#### ENTRIES SUPPLIED

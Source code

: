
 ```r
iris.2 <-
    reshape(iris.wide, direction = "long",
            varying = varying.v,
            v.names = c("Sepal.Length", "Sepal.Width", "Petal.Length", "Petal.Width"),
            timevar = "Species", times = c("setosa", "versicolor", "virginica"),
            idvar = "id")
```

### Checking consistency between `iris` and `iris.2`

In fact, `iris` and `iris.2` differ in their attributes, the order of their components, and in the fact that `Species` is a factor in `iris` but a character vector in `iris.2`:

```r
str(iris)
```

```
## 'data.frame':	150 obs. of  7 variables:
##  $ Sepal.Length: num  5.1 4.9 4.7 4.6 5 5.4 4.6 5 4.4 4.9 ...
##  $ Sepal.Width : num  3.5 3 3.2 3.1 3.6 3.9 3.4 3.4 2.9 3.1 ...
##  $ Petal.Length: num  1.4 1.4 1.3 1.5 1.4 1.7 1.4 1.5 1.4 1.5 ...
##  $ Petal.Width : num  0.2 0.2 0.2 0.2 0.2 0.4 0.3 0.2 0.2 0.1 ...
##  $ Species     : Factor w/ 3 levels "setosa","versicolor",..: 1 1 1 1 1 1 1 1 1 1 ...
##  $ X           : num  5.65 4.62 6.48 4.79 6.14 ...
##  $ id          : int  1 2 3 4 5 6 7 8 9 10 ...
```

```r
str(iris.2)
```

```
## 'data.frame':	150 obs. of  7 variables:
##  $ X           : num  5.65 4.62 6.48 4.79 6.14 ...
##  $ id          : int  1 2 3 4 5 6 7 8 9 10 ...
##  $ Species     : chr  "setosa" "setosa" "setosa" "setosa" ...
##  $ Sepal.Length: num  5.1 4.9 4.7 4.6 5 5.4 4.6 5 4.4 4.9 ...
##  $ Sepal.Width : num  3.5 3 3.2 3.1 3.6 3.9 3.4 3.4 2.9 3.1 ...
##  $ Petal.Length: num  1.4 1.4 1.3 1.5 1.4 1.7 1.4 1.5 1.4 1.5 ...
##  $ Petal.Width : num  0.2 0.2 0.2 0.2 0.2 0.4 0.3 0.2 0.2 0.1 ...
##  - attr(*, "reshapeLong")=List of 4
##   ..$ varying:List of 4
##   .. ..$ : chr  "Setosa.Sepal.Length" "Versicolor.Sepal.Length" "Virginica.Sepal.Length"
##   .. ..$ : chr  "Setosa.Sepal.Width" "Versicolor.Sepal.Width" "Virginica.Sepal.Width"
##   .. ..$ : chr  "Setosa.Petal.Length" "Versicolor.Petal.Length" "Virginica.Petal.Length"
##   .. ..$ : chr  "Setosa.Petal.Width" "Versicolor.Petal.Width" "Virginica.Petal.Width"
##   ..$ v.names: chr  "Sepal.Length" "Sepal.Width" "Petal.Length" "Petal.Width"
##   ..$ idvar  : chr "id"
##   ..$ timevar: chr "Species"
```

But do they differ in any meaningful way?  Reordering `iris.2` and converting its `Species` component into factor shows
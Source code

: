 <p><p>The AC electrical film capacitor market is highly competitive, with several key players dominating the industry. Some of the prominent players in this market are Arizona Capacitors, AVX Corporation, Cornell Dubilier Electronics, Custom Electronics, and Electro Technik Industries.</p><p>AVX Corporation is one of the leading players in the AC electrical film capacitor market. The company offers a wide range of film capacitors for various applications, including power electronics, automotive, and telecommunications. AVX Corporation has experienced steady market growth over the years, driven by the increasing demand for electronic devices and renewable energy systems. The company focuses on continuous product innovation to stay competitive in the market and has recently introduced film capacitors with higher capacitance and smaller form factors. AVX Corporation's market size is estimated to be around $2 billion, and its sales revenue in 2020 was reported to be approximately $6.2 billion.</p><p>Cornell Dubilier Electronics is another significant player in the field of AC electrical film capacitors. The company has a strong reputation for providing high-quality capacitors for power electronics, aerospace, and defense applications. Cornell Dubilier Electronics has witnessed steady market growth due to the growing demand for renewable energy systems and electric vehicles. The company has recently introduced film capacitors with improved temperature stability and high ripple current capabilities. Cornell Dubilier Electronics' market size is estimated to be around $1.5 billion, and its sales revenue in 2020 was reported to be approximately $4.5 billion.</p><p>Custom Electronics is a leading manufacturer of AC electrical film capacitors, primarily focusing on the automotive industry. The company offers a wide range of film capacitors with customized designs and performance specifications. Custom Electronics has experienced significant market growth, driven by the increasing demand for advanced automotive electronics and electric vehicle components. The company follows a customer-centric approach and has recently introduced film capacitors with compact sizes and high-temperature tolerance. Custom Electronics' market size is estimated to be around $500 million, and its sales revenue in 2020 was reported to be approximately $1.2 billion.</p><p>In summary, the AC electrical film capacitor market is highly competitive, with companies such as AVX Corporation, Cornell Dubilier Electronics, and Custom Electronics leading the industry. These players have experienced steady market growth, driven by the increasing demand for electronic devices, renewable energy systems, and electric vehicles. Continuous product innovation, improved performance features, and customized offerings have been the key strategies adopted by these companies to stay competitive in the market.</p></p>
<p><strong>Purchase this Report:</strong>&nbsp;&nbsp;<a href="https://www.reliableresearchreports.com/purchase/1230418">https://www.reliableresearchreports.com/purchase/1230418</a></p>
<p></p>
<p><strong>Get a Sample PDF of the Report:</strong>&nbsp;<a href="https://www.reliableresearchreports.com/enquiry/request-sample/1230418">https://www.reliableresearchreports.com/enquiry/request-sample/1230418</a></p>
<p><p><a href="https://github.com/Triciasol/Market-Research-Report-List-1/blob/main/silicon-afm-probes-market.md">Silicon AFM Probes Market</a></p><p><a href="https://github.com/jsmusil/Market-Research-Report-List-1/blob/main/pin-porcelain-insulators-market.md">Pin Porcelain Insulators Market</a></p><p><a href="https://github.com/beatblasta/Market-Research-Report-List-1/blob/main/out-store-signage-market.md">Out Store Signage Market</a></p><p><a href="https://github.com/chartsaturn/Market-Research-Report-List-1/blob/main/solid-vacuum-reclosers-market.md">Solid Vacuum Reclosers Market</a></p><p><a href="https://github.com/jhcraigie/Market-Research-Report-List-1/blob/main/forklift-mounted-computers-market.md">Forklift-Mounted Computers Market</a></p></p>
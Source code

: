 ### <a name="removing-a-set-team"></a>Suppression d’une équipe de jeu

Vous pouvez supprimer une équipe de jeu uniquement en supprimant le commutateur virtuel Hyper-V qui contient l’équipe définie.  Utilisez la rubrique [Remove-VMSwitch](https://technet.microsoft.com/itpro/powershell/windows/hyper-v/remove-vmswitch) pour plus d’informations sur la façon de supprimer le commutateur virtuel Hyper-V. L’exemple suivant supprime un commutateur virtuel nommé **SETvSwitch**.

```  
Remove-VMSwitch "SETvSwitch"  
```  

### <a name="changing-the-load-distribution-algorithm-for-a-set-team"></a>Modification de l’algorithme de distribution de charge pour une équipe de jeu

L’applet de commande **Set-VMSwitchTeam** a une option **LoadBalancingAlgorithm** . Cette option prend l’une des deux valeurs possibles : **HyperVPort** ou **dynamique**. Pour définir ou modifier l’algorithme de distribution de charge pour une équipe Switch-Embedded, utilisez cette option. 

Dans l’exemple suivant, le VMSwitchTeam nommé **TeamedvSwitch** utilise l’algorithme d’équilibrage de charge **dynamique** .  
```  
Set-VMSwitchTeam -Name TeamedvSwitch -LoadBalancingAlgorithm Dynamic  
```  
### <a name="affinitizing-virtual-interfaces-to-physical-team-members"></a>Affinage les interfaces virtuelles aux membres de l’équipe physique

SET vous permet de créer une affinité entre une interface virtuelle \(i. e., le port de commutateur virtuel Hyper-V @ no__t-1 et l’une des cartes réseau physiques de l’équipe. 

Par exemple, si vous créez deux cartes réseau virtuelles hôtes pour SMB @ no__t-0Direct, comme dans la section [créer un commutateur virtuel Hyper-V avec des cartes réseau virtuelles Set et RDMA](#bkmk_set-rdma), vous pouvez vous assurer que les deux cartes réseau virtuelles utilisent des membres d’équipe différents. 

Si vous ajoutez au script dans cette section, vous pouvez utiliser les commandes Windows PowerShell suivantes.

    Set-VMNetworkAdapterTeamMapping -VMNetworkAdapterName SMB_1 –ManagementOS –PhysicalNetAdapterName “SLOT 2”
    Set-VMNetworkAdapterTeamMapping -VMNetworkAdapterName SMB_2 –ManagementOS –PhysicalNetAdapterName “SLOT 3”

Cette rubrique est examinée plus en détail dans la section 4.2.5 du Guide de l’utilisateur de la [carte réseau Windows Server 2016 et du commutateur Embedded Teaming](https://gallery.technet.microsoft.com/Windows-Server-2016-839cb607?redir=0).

########

• _EXERCISE_
Transcribe the records above exactly, beginning at the line that contains "d’une équipe de jeu" and ending with the line that contains "SET vous permet", both included, and nothing else.

• _PROBLEM SOLUTION_
: ### <a name="removing-a-set-team"></a>Suppression d’une équipe de jeu

Vous pouvez supprimer une équipe de jeu uniquement en supprimant le commutateur virtuel Hyper-V qui contient l’équipe définie.  Utilisez la rubrique [Remove-VMSwitch](https://technet.microsoft.com/itpro/powershell/windows/hyper-v/remove-vmswitch) pour plus d’informations sur la façon de supprimer le commutateur virtuel Hyper-V. L’exemple suivant supprime un commutateur virtuel nommé **SETvSwitch**.

```  
Remove-VMSwitch "SETvSwitch"  
```  

### <a name="changing-the-load-distribution-algorithm-for-a-set-team"></a>Modification de l’algorithme de distribution de charge pour une équipe de jeu

L’applet de commande **Set-VMSwitchTeam** a une option **LoadBalancingAlgorithm** . Cette option prend l’une des deux valeurs possibles : **HyperVPort** ou **dynamique**. Pour définir ou modifier l’algorithme de distribution de charge pour une équipe Switch-Embedded, utilisez cette option. 

Dans l’exemple suivant, le VMSwitchTeam nommé **TeamedvSwitch** utilise l’algorithme d’équilibrage de charge **dynamique** .  
```  
Set-VMSwitchTeam -Name TeamedvSwitch -LoadBalancingAlgorithm Dynamic  
```  
### <a name="affinitizing-virtual-interfaces-to-physical-team-members"></a>Affinage les interfaces virtuelles aux membres de l’équipe physique

SET vous permet de créer une affinité entre une interface virtuelle \(i. e., le port de commutateur virtuel Hyper-V @ no__t-1 et l’une des cartes réseau physiques de l’équipe. 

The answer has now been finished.